GAINESVILLE, Fla. – After only one year, Florida has temporarily suspended a highly controversial, statewide survey required under a new state law compelling public colleges and universities annually to ask students and faculty to identify political bias in college classrooms.

The executive vice chancellor of the Florida College System, Clifford Humphrey, confirmed that the mandatory “intellectual freedom and viewpoint diversity” surveys were being suspended for 2023 and will be distributed again in the spring.

Gov. Ron DeSantis and Florida lawmakers ordered annual surveys of nearly 2 million students, faculty and staff across 12 universities and 28 colleges statewide as part of a new law in 2021, amid concerns about what they worried was anti-conservative sentiment on college and university campuses.

The law that DeSantis signed in 2021 ordered the Board of Governors, which oversees universities, and the Board of Education, which oversees colleges, “to annually assess intellectual freedom and viewpoint diversity at certain institutions,” and said results must be published by Sept. 1 of each year, starting last year.

Asked the reason for suspending the surveys this year, the Florida College System noted a law passed last year that pushed back the annual deadline for reporting results of the surveys from Sept. 1 to Dec. 31, starting next year. But the newer law didn’t explicitly allow agencies to skip a year and the new deadlines don’t take effect until next year.

The legislation’s sponsor, Rep. Spencer Roach, R-North Fort Myers, said through an aide he was not aware the 2023 survey had been suspended. Roach’s aide said administering the surveys later in the year starting in 2024 would give students more time to form an opinion about their experiences and increase the value of the surveys.

In the inaugural round of surveys, most faculty, instructional staff and administrators who responded described themselves as moderate politically – and more of them described themselves as conservative than liberal. Hardly anyone agreed that endorsing a particular political view would help them be promoted or granted tenure, and more of them agreed than disagreed that their campus was equally tolerant of liberal and conservative ideas and beliefs.

The Republican-backed law in 2021 requiring the annual political surveys in college classrooms was one of the early steps to prevent what DeSantis has described as efforts to “indoctrinate” students at public universities. Since then, the Legislature has passed laws restricting certain topics from being taught in general education courses, outlawed spending money on most campus diversity programs and set up new reviews for professors whose tenure otherwise would protect them from political interference or retribution.

The president of the labor union representing professors at colleges and universities, J. Andrew Gothard of the United Faculty of Florida, said he wasn’t surprised to hear the survey had been suspended. He said that was further evidence that higher education officials in Florida think the survey was inappropriate in its current form.

The survey was intended to intimidate staff and faculty from holding or communicating political opinions that may be at odds with DeSantis, said Gothard, who is on leave from Florida Atlantic University to run the professors’ union. “That’s North Korea, not north Florida,” he said.

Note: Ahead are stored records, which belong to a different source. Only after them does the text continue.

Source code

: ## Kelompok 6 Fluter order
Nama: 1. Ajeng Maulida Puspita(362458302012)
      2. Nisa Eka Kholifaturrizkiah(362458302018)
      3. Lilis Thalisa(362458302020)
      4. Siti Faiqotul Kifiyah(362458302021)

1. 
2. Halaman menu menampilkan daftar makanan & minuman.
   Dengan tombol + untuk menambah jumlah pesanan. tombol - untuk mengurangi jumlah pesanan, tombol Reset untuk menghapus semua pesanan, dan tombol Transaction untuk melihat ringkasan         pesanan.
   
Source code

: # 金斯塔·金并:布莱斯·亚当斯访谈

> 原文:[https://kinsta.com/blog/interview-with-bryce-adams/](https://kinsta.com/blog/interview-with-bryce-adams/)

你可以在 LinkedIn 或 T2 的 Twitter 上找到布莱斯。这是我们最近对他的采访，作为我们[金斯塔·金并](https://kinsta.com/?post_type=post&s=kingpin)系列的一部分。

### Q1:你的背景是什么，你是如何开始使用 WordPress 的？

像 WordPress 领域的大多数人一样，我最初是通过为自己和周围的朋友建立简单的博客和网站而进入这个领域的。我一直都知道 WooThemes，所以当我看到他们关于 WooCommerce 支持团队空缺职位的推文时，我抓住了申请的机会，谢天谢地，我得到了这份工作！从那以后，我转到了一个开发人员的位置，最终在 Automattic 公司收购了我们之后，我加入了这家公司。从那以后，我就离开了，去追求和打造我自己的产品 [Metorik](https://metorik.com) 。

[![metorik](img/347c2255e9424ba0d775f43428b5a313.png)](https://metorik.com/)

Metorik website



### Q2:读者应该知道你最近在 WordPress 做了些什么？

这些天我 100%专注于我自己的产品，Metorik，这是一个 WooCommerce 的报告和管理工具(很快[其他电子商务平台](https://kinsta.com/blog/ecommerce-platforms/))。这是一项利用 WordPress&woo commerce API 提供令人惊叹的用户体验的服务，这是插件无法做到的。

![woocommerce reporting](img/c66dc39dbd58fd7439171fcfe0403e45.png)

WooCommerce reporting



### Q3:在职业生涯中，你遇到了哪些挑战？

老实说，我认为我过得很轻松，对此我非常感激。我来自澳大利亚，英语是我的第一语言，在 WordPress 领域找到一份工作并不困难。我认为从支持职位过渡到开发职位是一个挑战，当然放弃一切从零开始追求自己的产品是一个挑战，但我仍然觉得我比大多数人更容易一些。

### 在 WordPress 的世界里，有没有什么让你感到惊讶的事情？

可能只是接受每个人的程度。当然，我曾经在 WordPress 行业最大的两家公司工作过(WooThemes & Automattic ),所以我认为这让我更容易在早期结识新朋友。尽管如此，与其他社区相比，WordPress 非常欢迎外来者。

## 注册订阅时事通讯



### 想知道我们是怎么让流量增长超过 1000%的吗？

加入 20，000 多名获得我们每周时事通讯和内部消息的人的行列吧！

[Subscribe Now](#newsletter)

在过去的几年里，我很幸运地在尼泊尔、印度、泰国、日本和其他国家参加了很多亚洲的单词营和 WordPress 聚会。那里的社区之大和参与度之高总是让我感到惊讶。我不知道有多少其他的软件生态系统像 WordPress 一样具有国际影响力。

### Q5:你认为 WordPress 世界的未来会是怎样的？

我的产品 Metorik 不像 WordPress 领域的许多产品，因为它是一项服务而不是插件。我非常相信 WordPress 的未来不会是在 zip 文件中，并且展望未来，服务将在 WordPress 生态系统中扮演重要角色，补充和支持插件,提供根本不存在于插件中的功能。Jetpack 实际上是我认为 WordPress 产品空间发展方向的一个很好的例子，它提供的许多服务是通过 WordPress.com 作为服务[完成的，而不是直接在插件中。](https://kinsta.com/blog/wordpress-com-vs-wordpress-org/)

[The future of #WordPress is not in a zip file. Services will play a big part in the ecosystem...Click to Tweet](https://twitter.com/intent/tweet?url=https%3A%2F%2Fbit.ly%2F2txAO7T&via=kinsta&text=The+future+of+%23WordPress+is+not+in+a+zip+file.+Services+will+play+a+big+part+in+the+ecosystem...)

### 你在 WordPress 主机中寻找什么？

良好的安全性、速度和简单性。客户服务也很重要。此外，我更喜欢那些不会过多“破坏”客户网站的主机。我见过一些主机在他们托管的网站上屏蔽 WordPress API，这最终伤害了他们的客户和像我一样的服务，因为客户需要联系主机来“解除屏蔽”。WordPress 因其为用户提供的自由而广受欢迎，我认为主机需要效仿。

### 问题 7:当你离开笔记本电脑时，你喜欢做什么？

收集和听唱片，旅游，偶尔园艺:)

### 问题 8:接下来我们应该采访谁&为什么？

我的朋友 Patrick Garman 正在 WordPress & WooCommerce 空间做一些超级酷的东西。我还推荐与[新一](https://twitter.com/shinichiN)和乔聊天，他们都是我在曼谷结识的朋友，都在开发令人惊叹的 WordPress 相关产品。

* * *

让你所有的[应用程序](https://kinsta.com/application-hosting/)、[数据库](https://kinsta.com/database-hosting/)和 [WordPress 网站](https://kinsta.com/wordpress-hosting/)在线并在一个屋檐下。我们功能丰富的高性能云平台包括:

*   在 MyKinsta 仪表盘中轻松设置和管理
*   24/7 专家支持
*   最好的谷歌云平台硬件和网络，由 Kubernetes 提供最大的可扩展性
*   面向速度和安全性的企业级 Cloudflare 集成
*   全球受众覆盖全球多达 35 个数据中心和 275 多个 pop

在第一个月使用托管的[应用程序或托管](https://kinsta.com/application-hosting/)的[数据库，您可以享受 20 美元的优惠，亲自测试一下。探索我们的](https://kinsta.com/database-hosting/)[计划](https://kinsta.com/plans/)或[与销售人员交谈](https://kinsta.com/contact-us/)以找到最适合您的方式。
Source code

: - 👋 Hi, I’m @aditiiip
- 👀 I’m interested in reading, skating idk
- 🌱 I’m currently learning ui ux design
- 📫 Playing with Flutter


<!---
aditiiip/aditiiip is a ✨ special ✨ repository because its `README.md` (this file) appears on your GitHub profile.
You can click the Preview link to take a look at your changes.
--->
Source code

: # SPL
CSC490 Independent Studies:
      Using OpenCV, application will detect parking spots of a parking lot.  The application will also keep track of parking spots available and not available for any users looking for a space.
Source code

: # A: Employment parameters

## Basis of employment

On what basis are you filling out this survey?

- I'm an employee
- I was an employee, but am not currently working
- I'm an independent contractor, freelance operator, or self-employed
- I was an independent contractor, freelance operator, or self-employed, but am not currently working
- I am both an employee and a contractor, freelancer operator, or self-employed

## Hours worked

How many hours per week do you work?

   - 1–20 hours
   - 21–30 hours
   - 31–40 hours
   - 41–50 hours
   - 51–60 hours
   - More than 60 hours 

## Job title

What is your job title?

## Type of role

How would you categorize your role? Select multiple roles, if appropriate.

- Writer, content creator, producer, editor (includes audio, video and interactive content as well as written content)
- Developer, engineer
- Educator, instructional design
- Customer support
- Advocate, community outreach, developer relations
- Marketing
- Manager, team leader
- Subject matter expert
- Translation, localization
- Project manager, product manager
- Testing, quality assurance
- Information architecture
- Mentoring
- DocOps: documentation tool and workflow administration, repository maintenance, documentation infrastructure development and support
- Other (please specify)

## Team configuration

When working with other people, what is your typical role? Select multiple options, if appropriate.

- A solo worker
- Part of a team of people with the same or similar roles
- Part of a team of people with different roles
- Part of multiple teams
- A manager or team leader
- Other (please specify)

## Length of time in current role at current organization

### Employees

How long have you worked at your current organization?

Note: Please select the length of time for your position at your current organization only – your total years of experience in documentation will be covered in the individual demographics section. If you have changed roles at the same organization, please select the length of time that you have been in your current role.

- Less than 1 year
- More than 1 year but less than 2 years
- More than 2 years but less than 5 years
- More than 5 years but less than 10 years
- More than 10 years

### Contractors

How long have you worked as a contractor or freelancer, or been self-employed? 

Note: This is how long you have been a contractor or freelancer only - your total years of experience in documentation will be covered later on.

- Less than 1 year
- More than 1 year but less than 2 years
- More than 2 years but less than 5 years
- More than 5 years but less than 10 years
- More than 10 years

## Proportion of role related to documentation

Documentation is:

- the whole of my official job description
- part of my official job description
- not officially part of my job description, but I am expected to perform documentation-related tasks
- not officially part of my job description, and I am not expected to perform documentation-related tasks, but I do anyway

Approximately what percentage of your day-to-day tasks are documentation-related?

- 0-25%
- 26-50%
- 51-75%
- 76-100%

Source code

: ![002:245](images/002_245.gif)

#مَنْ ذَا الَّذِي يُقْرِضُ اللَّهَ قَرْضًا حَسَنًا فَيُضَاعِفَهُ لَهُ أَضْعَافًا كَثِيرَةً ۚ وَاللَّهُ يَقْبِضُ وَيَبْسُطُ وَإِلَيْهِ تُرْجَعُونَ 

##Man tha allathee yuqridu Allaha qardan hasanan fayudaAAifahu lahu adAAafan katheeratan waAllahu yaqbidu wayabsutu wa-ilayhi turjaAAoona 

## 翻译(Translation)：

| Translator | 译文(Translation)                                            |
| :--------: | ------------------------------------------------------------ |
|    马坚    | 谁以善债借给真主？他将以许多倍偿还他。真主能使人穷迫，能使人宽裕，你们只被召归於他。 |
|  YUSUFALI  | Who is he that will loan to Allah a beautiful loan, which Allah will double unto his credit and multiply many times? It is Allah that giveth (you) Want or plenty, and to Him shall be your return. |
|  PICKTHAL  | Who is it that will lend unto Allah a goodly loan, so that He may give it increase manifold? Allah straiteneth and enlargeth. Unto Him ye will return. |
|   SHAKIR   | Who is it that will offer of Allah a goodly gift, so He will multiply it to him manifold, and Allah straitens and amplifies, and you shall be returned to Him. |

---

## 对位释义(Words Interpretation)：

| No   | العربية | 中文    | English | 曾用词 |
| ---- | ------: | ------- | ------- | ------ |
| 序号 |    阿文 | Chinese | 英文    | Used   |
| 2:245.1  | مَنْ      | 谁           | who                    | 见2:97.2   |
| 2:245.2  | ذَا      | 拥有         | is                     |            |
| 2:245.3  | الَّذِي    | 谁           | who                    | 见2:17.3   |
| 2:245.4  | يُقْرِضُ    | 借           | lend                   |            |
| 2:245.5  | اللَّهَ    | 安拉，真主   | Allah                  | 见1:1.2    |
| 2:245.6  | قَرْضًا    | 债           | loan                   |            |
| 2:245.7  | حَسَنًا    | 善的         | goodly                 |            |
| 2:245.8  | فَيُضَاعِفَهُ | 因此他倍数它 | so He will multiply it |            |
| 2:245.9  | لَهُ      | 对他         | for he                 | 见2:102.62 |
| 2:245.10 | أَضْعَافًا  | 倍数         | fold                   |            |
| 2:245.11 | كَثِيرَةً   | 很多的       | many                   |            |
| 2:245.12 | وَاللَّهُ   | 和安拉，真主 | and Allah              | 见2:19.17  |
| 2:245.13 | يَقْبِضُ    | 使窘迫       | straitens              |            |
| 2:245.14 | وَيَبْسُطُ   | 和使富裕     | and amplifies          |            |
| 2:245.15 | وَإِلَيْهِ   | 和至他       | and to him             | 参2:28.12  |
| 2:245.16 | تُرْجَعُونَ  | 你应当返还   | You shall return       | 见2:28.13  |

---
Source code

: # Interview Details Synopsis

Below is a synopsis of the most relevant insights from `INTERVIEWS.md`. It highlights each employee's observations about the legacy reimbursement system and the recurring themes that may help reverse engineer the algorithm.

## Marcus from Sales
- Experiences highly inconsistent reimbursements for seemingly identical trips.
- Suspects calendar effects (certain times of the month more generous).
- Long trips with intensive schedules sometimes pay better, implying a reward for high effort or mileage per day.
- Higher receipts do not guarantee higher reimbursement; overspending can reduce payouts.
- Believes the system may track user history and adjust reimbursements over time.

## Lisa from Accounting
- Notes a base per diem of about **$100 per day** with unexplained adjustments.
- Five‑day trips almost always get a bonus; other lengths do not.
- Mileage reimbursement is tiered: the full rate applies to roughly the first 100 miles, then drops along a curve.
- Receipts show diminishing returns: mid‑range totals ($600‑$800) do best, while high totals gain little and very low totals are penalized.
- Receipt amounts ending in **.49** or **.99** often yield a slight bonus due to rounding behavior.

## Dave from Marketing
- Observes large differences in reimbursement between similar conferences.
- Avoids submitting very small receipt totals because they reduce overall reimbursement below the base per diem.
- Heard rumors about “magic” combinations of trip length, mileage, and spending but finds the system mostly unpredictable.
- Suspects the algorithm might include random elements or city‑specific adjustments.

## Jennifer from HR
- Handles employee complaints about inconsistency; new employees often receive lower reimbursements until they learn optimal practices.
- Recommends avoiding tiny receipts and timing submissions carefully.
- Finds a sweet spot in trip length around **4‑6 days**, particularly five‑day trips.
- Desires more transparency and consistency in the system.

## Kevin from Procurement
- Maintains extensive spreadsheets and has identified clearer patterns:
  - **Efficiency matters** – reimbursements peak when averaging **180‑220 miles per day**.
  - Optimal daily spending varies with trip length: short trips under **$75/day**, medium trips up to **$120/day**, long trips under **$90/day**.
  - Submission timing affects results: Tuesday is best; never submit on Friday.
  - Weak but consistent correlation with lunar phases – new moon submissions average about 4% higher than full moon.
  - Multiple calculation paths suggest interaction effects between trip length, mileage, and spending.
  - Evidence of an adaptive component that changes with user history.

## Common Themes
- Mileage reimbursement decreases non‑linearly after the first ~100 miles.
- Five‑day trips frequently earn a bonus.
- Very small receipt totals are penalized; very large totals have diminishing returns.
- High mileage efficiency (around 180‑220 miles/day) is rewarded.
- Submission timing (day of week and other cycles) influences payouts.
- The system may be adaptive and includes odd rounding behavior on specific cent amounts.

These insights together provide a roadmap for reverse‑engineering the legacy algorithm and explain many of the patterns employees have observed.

The union openly discouraged professors from filling out the first year’s surveys. There is no legal requirement for students or state employees to participate. The surveys, to be completed online, did not ask participants to identify themselves.

Owen Girard, a student at Florida State and president of the conservative group Turning Point USA’s chapter there, said the surveys were an effort to normalize political conversations at universities. He said most college campuses are liberal-leaning, which can cause conservative students like him to shy away from sharing their beliefs.

Girard said he faced obstacles at Tallahassee Community College and described the environment at Florida State as better at allowing him to express his conservative views – but said there is still room to improve.

Results from the first year’s surveys did not go as expected for conservatives.

So few students filled out the surveys – fewer than 1% of more than 1.7 million – that the answers the state collected from them were statistically insignificant. Nearly 10% of almost 120,000 faculty, instructional staff and administrators responded.

The lack of student participation in the first year’s round of surveys was blamed partly on bad timing: Those surveys were sent during the end of the semester when many harried students were studying for final exams. At Florida A&M University, for example, only 53 students out of 8,393 filled out the surveys. At Florida International University, only 413 out of 49,477 completed them.

The first survey under the law asked students whether they felt their university campus and classes provide an environment for free expression of ideas, opinions or beliefs. It also asked whether their instructors used class time to speak about their political beliefs non-objectively and if they felt comfortable giving their views on controversial and non-controversial topics. Other questions asked students whether they believed their college or instructors were generally more liberal or conservative.

A lengthier, 24-question version for faculty and staff asked whether respondents agreed or disagreed with the statements, “I have felt intimidated to share my ideas or political opinions because they were different from those of my colleagues,” and “My institution is equally tolerant and welcoming of both liberal and conservative ideas and beliefs.”

It also asked professors, “Where would you place yourself on the following scale: conservative, moderate, liberal, none of the above.” It did not ask that question to students but asked them whether they perceived their professors were conservative or liberal.

Faculty across the state sued in federal court to challenge the survey on constitutional grounds, but a judge dismissed the lawsuit for a lack of legal standing. The judge ruled that while professors had legitimate concerns, there was not enough evidence to support their argument that the law would have a chilling effect or subjective fear of punishment if students or faculty held beliefs unpopular with the governor.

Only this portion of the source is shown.